I reliquiari del Bonsignori  sono prevalentemente realizzati in materiali organici quali il corallo, la tartaruga, la madreperla, l’avorio, la noce di cocco, oltre a marmi e alabastro. L’origine di tali oggetti è in parte da ricondurre all’ artigianato siciliano nell’ambito del quale si lavorarono, per secoli, “materiali preziosi”  provenienti “dalla terra e dal mare”11. Altri manufatti sono invece da situare in aree culturali diverse e forse non italiane, ma tutti assimilabili per la non consueta scelta dei materiali e delle fogge riconducibile al fascino  delle Wunderkammer di tradizione cinque e seicentesca. Materiali non consueti, quindi, per la realizzazione di suppellettili ecclesiastiche, a volte fragili e comunque, nel caso specifico, oggi in mediocre stato di conservazione anche a causa della precarietà ed eterogeneità degli assemblaggi. Proprio l’attuale degrado, peraltro, impedisce di apprezzare appieno questi bizzarri e artificiosi oggetti, espressione di un gusto originalissimo e fantasioso.
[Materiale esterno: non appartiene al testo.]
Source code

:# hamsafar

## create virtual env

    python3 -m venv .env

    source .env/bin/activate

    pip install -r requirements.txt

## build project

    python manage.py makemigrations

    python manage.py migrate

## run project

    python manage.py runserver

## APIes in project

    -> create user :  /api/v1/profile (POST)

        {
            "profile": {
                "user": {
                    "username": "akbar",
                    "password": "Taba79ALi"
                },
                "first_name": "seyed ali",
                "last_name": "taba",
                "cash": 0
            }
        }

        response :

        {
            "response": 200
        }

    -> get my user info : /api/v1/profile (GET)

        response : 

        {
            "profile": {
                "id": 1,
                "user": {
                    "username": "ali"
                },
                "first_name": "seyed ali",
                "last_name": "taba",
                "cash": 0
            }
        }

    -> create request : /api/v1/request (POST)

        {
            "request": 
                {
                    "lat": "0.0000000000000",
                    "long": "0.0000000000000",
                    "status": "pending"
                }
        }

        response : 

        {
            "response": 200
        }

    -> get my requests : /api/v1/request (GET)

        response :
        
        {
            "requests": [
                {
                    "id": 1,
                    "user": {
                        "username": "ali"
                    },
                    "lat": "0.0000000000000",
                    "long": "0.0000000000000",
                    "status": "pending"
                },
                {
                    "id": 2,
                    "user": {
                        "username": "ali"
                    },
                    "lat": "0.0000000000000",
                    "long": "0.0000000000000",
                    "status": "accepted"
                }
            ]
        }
Alla prima donazione, del 1704, appartengono cinque pezzi, tre dei quali assemblati con manufatti di sicura origine siciliana. Due sono affini, entrambi composti da una base lignea intagliata secondo un complesso gioco di riccioli e volute e dorata, sostenente vasetti in ottone dorato e corallo, tipici prodotti di maestranze trapanesi della prima metà del ‘600.

Ma la fantasia di chi li ha assemblati – o del committente – li ha poi arricchiti di dettagli particolari, anche in funzione della reliquia che avrebbero dovuto contenere. E’ il caso del reliquiario racchiudente un frammento del sepolcro di Cristo (Fig. 1) che, nel grande nodo intagliato a giorno, accoglie un elemento di legno, a sezione triangolare, sui lati del quale troviamo due targhette d’argento con iscrizioni relative al contenuto del reliquiario e al donatore12 (Fig. 2), e una placchetta in avorio intagliato raffigurante la Pietà (Fig. 3).

Quest’ultima è un precoce esempio di lavorazione dell’avorio che ebbe a Trapani un notevole sviluppo, fin dall’inizio del ‘700, con l’attività della famiglia Tipa i cui esponenti erano famosi per “lo scolpire in tenero e in piccolo”13. E tipico dell’artigianato trapanese è il vero e proprio contenitore della reliquia che culmina il manufatto: un vasetto in ottone ornato da baccellature di corallo fissate con la tecnica del retroincastro14. L’altro reliquiario presenta una simile struttura lignea (Fig. 4), ma le iscrizioni sono incise su targhette d’argento fissate alla base15 e attestano che l’oggetto venne offerto a san Barnaba del quale è racchiuso un frammento di costola. Il fusto ligneo sostiene un vasetto in ottone, forse un calamaio, con decorazioni in corallo a retroincastro: tra il contenitore e il suo piccolo coperchio è inserito un cilindro, probabilmente un marmo (porfido?), circondato da un doppio giro di stilizzate foglie in lamina d’argento.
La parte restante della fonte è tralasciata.